Los mosqueteros fueron creados en 1605 como guardia personal del rey Enrique IV; originalmente se los llamaba carabineros porque iban equipados con carabinas. Luis XIII los rearmó con mosquetes, y de ahí su nombre. Sobre Dartagnan, el famoso héroe de Alejandro Dumas, ya hablamos en otra entrada.

La Revolución Francesa cambió el curso de la esgrima, que fue prácticamente borrada del mapa por los jacobinos y muchos de sus principales maestros murieron en la guillotina. Así, el escenario predilecto de su práctica en Occidente se trasladó a los dos grandes Estados monárquicos del continente: Inglaterra y Austria.
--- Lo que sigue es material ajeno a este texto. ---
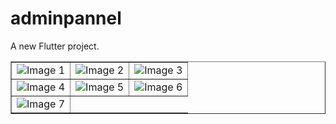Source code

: # adminpannel

A new Flutter project.

<!DOCTYPE html>
<html>
<head>
    <title>Image Table</title>
</head>
<body>
    <table border="1">
        <tr>
            <td><img src="https://github.com/RaheelAhmad0066/Flutter_Firebase_Admin_Pannel/assets/146185477/e2237b21-129f-4213-a3b2-5dc3fba949ff" alt="Image 1"></td>
            <td><img src="https://github.com/RaheelAhmad0066/Flutter_Firebase_Admin_Pannel/assets/146185477/897634f2-0152-4101-a280-0545e673d943" alt="Image 2"></td>
            <td><img src="https://github.com/RaheelAhmad0066/Flutter_Firebase_Admin_Pannel/assets/146185477/5b97cb70-a51b-4aaa-bfcc-00284bc41f6f" alt="Image 3"></td>
        </tr>
        <tr>
            <td><img src="https://github.com/RaheelAhmad0066/Flutter_Firebase_Admin_Pannel/assets/146185477/4dd9d015-6f54-4f13-b61c-cb0b88a3d60f" alt="Image 4"></td>
            <td><img src="https://github.com/RaheelAhmad0066/Flutter_Firebase_Admin_Pannel/assets/146185477/f422bc15-84d0-45e6-b474-9b826932395d" alt="Image 5"></td>
            <td><img src="https://github.com/RaheelAhmad0066/Flutter_Firebase_Admin_Pannel/assets/146185477/eeeff1da-4e4a-4aff-9568-a67eb1be29e7" alt="Image 6"></td>
        </tr>
        <tr>
            <td><img src="https://github.com/RaheelAhmad0066/Flutter_Firebase_Admin_Pannel/assets/146185477/698e5a83-ca87-4e71-a43c-8cae5f4cf028" alt="Image 7"></td>
            <!-- Add more <td> cells here for additional images if needed -->
        </tr>
    </table>
</body>
</html>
Los duelos con sangre derramada fueron decayendo desde que empezaran a ser prohibidos en la mayoría de los países durante el siglo XVIII,
aunque en Alemania pervivieron durante mucho tiempo; de hecho, aún se practican en cierta medida hoy en día. Bajo el nombre de mensur, su escenario predilecto eran las universidades y enfrentaban a las fraternidades de estudiantes, que se encontraban en las tabernas para enzarzarse en duelos a cara descubierta, lo cual provocaba frecuentes cicatrices, motivo de orgullo. Uno de los aficionados a estos encuentros fue el pendenciero estudiante de la universidad de Gotinga Otto von Bismarck, llamado a ser el Canciller de Hierro.

Más allá de las tabernas germanas, la esgrima se fue circunscribiendo, durante el siglo XIX, al ámbito deportivo, y alcanzó categoría olímpica desde los primeros juegos modernos de 1896. También mantuvo su valor simbólico, aunque cada vez más centrado en torno al Ejército y la mística castrense, ya que el poder político caminaba hacia la esfera civil. La espada continuó siendo un arma oficial de varios ejércitos hasta la Primera Guerra Mundial. Y en fecha tan tardía como 1942, los soldados americanos eran instruidos en la lucha contra un adversario armado con florete o espada, como demuestran las fotografías de manuales militares de la época. Tras la derrota de Japón y Alemania en
1945, a ambos países se les prohibió fabricar o poseer espadas.

Algún temor ritual debe producir aún la espada, una suerte de atavismo arcano que se pierde en las leyendas de Excalibur y llega hasta el curioso empeño de Franco por hacerse con la Tizona del Cid durante la dictadura. Seguramente porque, de Toledo a Versalles, de los samuráis hasta los mosqueteros, muchos esgrimistas subscribirían la frase del novelista Eiji Yoshikawa: “La espada habría de ser muchísimo más que una simple arma; tenía que ser la respuesta a los interrogantes de la vida”.